On 15.05.2018 17:27, Pat Rankin wrote:
> [...]
>
> There's been at least one report that failing to specify any hints file
> doesn't work any more even though it's supposed to be optional.
> (Something about the script's use of /dev/null as a placeholder and
> some system not liking the way that's being used by [ -f ]. I'm not
> sure of the details aside from the fact that whatever the issue is, it
> hasn't been fixed yet. I won't be surprised if cygwin is the system
> that has the problem.)
Well, the logic
if [ ! -f /dev/null ] ; then echo "no file" ; fi
will produce (with modern shells, on linux) "no file". That means that
using a default setup.sh call (i.e. without arguments) will always fail
due to the if-test that follows the case-statement. Relocating the if-
condition into the case branch might already fix that inherent problem.
case "x$1" in
x) hints=/dev/null
hfile=/dev/null
;;
*) hints=$prefix/$1
hfile=$1
if [ ! -f "$hints" ]; then
echo "Cannot find hints file $hfile"
exit 1
fi
;;
esac
Another option could be to check for the "/dev/null" special case in the
if-statement to prevent the exit in case the default is used.

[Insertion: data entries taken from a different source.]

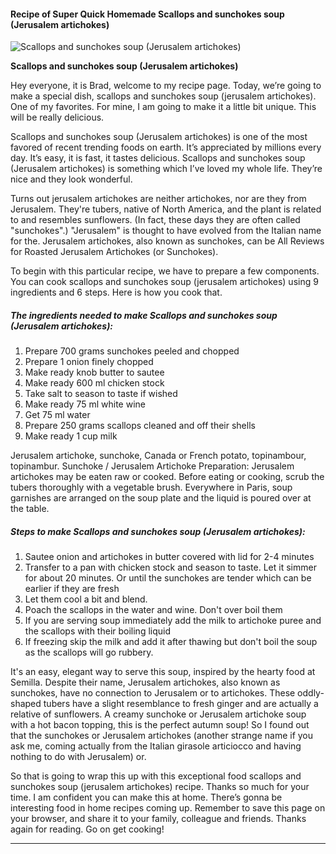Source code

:             

#### Recipe of Super Quick Homemade Scallops and sunchokes soup (Jerusalem artichokes)

![Scallops and sunchokes soup (Jerusalem artichokes)](https://img-global.cpcdn.com/recipes/40ca1b24498ab0c5/751x532cq70/scallops-and-sunchokes-soup-jerusalem-artichokes-recipe-main-photo.jpg)

**Scallops and sunchokes soup (Jerusalem artichokes)**

Hey everyone, it is Brad, welcome to my recipe page. Today, we’re going to make a special dish, scallops and sunchokes soup (jerusalem artichokes). One of my favorites. For mine, I am going to make it a little bit unique. This will be really delicious.

Scallops and sunchokes soup (Jerusalem artichokes) is one of the most favored of recent trending foods on earth. It’s appreciated by millions every day. It’s easy, it is fast, it tastes delicious. Scallops and sunchokes soup (Jerusalem artichokes) is something which I’ve loved my whole life. They’re nice and they look wonderful.

Turns out jerusalem artichokes are neither artichokes, nor are they from Jerusalem. They're tubers, native of North America, and the plant is related to and resembles sunflowers. (In fact, these days they are often called "sunchokes".) "Jerusalem" is thought to have evolved from the Italian name for the. Jerusalem artichokes, also known as sunchokes, can be All Reviews for Roasted Jerusalem Artichokes (or Sunchokes).

To begin with this particular recipe, we have to prepare a few components. You can cook scallops and sunchokes soup (jerusalem artichokes) using 9 ingredients and 6 steps. Here is how you cook that.

##### The ingredients needed to make Scallops and sunchokes soup (Jerusalem artichokes):

1.  Prepare 700 grams sunchokes peeled and chopped
2.  Prepare 1 onion finely chopped
3.  Make ready knob butter to sautee
4.  Make ready 600 ml chicken stock
5.  Take salt to season to taste if wished
6.  Make ready 75 ml white wine
7.  Get 75 ml water
8.  Prepare 250 grams scallops cleaned and off their shells
9.  Make ready 1 cup milk

Jerusalem artichoke, sunchoke, Canada or French potato, topinambour, topinambur. Sunchoke / Jerusalem Artichoke Preparation: Jerusalem artichokes may be eaten raw or cooked. Before eating or cooking, scrub the tubers thoroughly with a vegetable brush. Everywhere in Paris, soup garnishes are arranged on the soup plate and the liquid is poured over at the table.

##### Steps to make Scallops and sunchokes soup (Jerusalem artichokes):

1.  Sautee onion and artichokes in butter covered with lid for 2-4 minutes
2.  Transfer to a pan with chicken stock and season to taste. Let it simmer for about 20 minutes. Or until the sunchokes are tender which can be earlier if they are fresh
3.  Let them cool a bit and blend.
4.  Poach the scallops in the water and wine. Don't over boil them
5.  If you are serving soup immediately add the milk to artichoke puree and the scallops with their boiling liquid
6.  If freezing skip the milk and add it after thawing but don't boil the soup as the scallops will go rubbery.

It's an easy, elegant way to serve this soup, inspired by the hearty food at Semilla. Despite their name, Jerusalem artichokes, also known as sunchokes, have no connection to Jerusalem or to artichokes. These oddly-shaped tubers have a slight resemblance to fresh ginger and are actually a relative of sunflowers. A creamy sunchoke or Jerusalem artichoke soup with a hot bacon topping, this is the perfect autumn soup! So I found out that the sunchokes or Jerusalem artichokes (another strange name if you ask me, coming actually from the Italian girasole articiocco and having nothing to do with Jerusalem) or.

So that is going to wrap this up with this exceptional food scallops and sunchokes soup (jerusalem artichokes) recipe. Thanks so much for your time. I am confident you can make this at home. There’s gonna be interesting food in home recipes coming up. Remember to save this page on your browser, and share it to your family, colleague and friends. Thanks again for reading. Go on get cooking!

* * *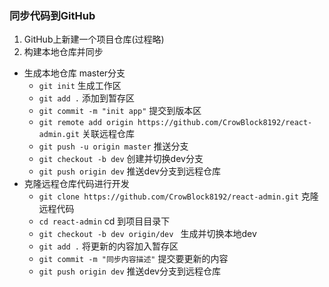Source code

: ### 同步代码到GitHub
1. GitHub上新建一个项目仓库(过程略)
2. 构建本地仓库并同步
- 生成本地仓库 master分支
  - `git init` 生成工作区
  - `git add .` 添加到暂存区
  - `git commit -m "init app"` 提交到版本区
  - `git remote add origin https://github.com/CrowBlock8192/react-admin.git` 关联远程仓库
  - `git push -u origin master` 推送分支
  - `git checkout -b dev` 创建并切换dev分支
  - `git push origin dev` 推送dev分支到远程仓库
- 克隆远程仓库代码进行开发
  - `git clone https://github.com/CrowBlock8192/react-admin.git` 克隆远程代码
  - `cd react-admin` cd 到项目目录下
  - `git checkout -b dev origin/dev ` 生成并切换本地dev
  - `git add .` 将更新的内容加入暂存区
  - `git commit -m "同步内容描述"` 提交要更新的内容
  - `git push origin dev` 推送dev分支到远程仓库
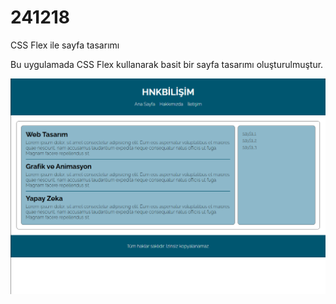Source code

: <h1>241218</h1>
<p>CSS Flex ile sayfa tasarımı</p>
<p>Bu uygulamada CSS Flex kullanarak basit bir sayfa tasarımı oluşturulmuştur.</p>
<img src="ss.png" alt="CSS flex sayfa tasarımı">
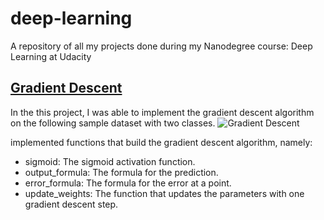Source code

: # deep-learning
A repository of all my projects done during my Nanodegree course: Deep Learning at Udacity 

## [Gradient Descent](https://github.com/nour-s/deep-learning/blob/master/gradient-descent/gradient-descent.ipynb "Gradient Descent")
In the this project, I was able to implement the gradient descent algorithm on the following sample dataset with two classes.
![Gradient Descent](https://github.com/nour-s/deep-learning/assets/gradient-descent.png)

implemented functions that build the gradient descent algorithm, namely:

* sigmoid: The sigmoid activation function.
* output_formula: The formula for the prediction.
* error_formula: The formula for the error at a point.
* update_weights: The function that updates the parameters with one gradient descent step.
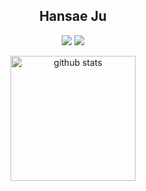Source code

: <div align="center">
  
## Hansae Ju

<img src="https://img.shields.io/badge/pdf-CV-ff4b33?logo=readdotcv&logoColor=white"/> <a href="https://tidy-harmony-366.notion.site/05825c43bfb64d01a30445074eb3b296?pvs=4"><img src="https://img.shields.io/badge/Notion-Portfolio-ff4b33?style=badge&logo=Notion&logoColor=white"/></a>

<img src="https://github-readme-stats.vercel.app/api?username=Verssae&show_icons=true&theme=calm&hide_border=true" height="200" alt="github stats"/>

</div
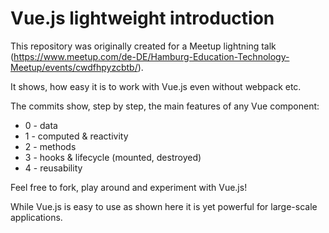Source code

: # Vue.js lightweight introduction

This repository was originally created for a Meetup lightning talk (https://www.meetup.com/de-DE/Hamburg-Education-Technology-Meetup/events/cwdfhpyzcbtb/).

It shows, how easy it is to work with Vue.js even without webpack etc.

The commits show, step by step, the main features of any Vue component:
- 0 - data
- 1 - computed & reactivity
- 2 - methods
- 3 - hooks & lifecycle (mounted, destroyed)
- 4 - reusability


Feel free to fork, play around and experiment with Vue.js!

While Vue.js is easy to use as shown here it is yet powerful for large-scale applications.
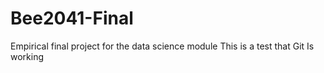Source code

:# Bee2041-Final
Empirical final project for the data science module
This is a test that Git Is working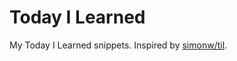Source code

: # Today I Learned

My Today I Learned snippets. Inspired by [simonw/til](https://github.com/simonw/til).
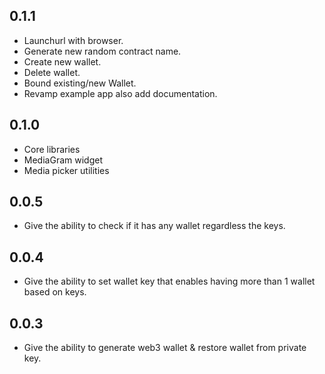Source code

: ## 0.1.1

* Launchurl with browser.
* Generate new random contract name.
* Create new wallet.
* Delete wallet.
* Bound existing/new Wallet.
* Revamp example app also add documentation.

## 0.1.0

* Core libraries
* MediaGram widget
* Media picker utilities

## 0.0.5

* Give the ability to check if it has any wallet regardless the keys.

## 0.0.4

* Give the ability to set wallet key that enables having more than 1 wallet based on keys.

## 0.0.3

* Give the ability to generate web3 wallet & restore wallet from private key.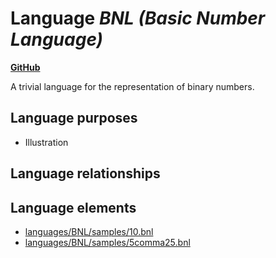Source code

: # Language _BNL (Basic Number Language)_
**[GitHub](https://github.com/softlang/yas/blob/master/languages/BNL)**

A trivial language for the representation of binary numbers.

## Language purposes
* Illustration

## Language relationships

## Language elements
* [languages/BNL/samples/10.bnl](../../docs/files/languages-BNL-samples-10.bnl.md)
* [languages/BNL/samples/5comma25.bnl](../../docs/files/languages-BNL-samples-5comma25.bnl.md)
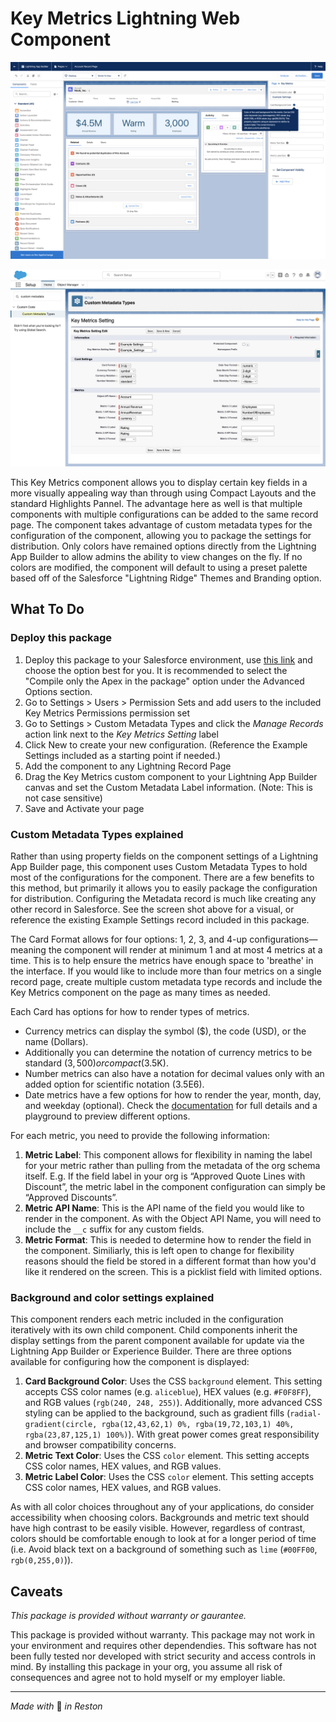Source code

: # Key Metrics Lightning Web Component

![Screenshot of component included on a Lightning Record Page. Image shows custom LWC on the Details tab of an account record page with component settings open on the right-hand side of the screen.](/images/key-metrics.png)

![Screenshot of the page layout for editing a custom metadata type record for Opportunity metrics in the Setup menu of Salesforce. Options are visible to explain how to enter field information.](/images/custom-metadata.png)

This Key Metrics component allows you to display certain key fields in a more visually appealing way than through using Compact Layouts and the standard Highlights Pannel. The advantage here as well is that multiple components with multiple configurations can be added to the same record page. The component takes advantage of custom metadata types for the configuration of the component, allowing you to package the settings for distribution. Only colors have remained options directly from the Lightning App Builder to allow admins the ability to view changes on the fly. If no colors are modified, the component will default to using a preset palette based off of the Salesforce "Lightning Ridge" Themes and Branding option.

## What To Do

### Deploy this package

1. Deploy this package to your Salesforce environment, use [this link](https://login.salesforce.com/packaging/installPackage.apexp?p0=04tKi0000000SDPIA2) and choose the option best for you. It is recommended to select the "Compile only the Apex in the package" option under the Advanced Options section.
2. Go to Settings > Users > Permission Sets and add users to the included Key Metrics Permissions permission set
3. Go to Settings > Custom Metadata Types and click the _Manage Records_ action link next to the _Key Metrics Setting_ label
4. Click New to create your new configuration. (Reference the Example Settings included as a starting point if needed.)
5. Add the component to any Lightning Record Page
6. Drag the Key Metrics custom component to your Lightning App Builder canvas and set the Custom Metadata Label information. (Note: This is not case sensitive)
7. Save and Activate your page

### Custom Metadata Types explained

Rather than using property fields on the component settings of a Lightning App Builder page, this component uses Custom Metadata Types to hold most of the configurations for the component. There are a few benefits to this method, but primarily it allows you to easily package the configuration for distribution. Configuring the Metadata record is much like creating any other record in Salesforce. See the screen shot above for a visual, or reference the existing Example Settings record included in this package.

The Card Format allows for four options: 1, 2, 3, and 4-up configurations—meaning the component will render at minimum 1 and at most 4 metrics at a time. This is to help ensure the metrics have enough space to 'breathe' in the interface. If you would like to include more than four metrics on a single record page, create multiple custom metadata type records and include the Key Metrics component on the page as many times as needed.

Each Card has options for how to render types of metrics.

- Currency metrics can display the symbol ($), the code (USD), or the name (Dollars).
- Additionally you can determine the notation of currency metrics to be standard ($3,500) or compact ($3.5K).
- Number metrics can also have a notation for decimal values only with an added option for scientific notation (3.5E6).
- Date metrics have a few options for how to render the year, month, day, and weekday (optional). Check the [documentation](http://sfdc.co/date-component) for full details and a playground to preview different options.

For each metric, you need to provide the following information:

1. **Metric Label**: This component allows for flexibility in naming the label for your metric rather than pulling from the metadata of the org schema itself. E.g. If the field label in your org is “Approved Quote Lines with Discount”, the metric label in the component configuration can simply be “Approved Discounts”.
2. **Metric API Name**: This is the API name of the field you would like to render in the component. As with the Object API Name, you will need to include the `__c` suffix for any custom fields.
3. **Metric Format**: This is needed to determine how to render the field in the component. Similiarly, this is left open to change for flexibility reasons should the field be stored in a different format than how you'd like it rendered on the screen. This is a picklist field with limited options.

### Background and color settings explained

This component renders each metric included in the configuration iteratively with its own child component. Child components inherit the display settings from the parent component available for update via the Lightning App Builder or Experience Builder. There are three options available for configuring how the component is displayed:

1. **Card Background Color**: Uses the CSS `background` element. This setting accepts CSS color names (e.g. `aliceblue`), HEX values (e.g. `#F0F8FF`), and RGB values (`rgb(240, 248, 255)`). Additionally, more advanced CSS styling can be applied to the background, such as gradient fills (`radial-gradient(circle, rgba(12,43,62,1) 0%, rgba(19,72,103,1) 40%, rgba(23,87,125,1) 100%)`). With great power comes great responsibility and browser compatibility concerns.
2. **Metric Text Color**: Uses the CSS `color` element. This setting accepts CSS color names, HEX values, and RGB values.
3. **Metric Label Color**: Uses the CSS `color` element. This setting accepts CSS color names, HEX values, and RGB values.

As with all color choices throughout any of your applications, do consider accessibility when choosing colors. Backgrounds and metric text should have high contrast to be easily visible. However, regardless of contrast, colors should be comfortable enough to look at for a longer period of time (i.e. Avoid black text on a background of something such as `lime` (`#00FF00`, `rgb(0,255,0)`)).

## Caveats

_This package is provided without warranty or gaurantee._

This package is provided without warranty. This package may not work in your environment and requires other dependendies. This software has not been fully tested nor developed with strict security and access controls in mind. By installing this package in your org, you assume all risk of consequences and agree not to hold myself or my employer liable.

---

_Made with_ 🎅 _in Reston_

if [ ! -f "$hints" ] && [ "$hints" != "/dev/null" ]; then
echo "Cannot find hints file $hfile"
exit 1
fi
It seems that the mkmkfile.sh program will not mind a "/dev/null" being
passed as argument, although the awk calls
awk '/^#-POST/,/^#-PRE/{ \
if(index($0, "#-POST") == 1) print "# (new segment at source
line",NR,")"; \
if(index($0, "#-P") != 1) print}' $4 >> $3
(with $4 expanded to /dev/null) will not contribute any content then.
(Not sure if that's intended. I'm too lazy to dive into that.)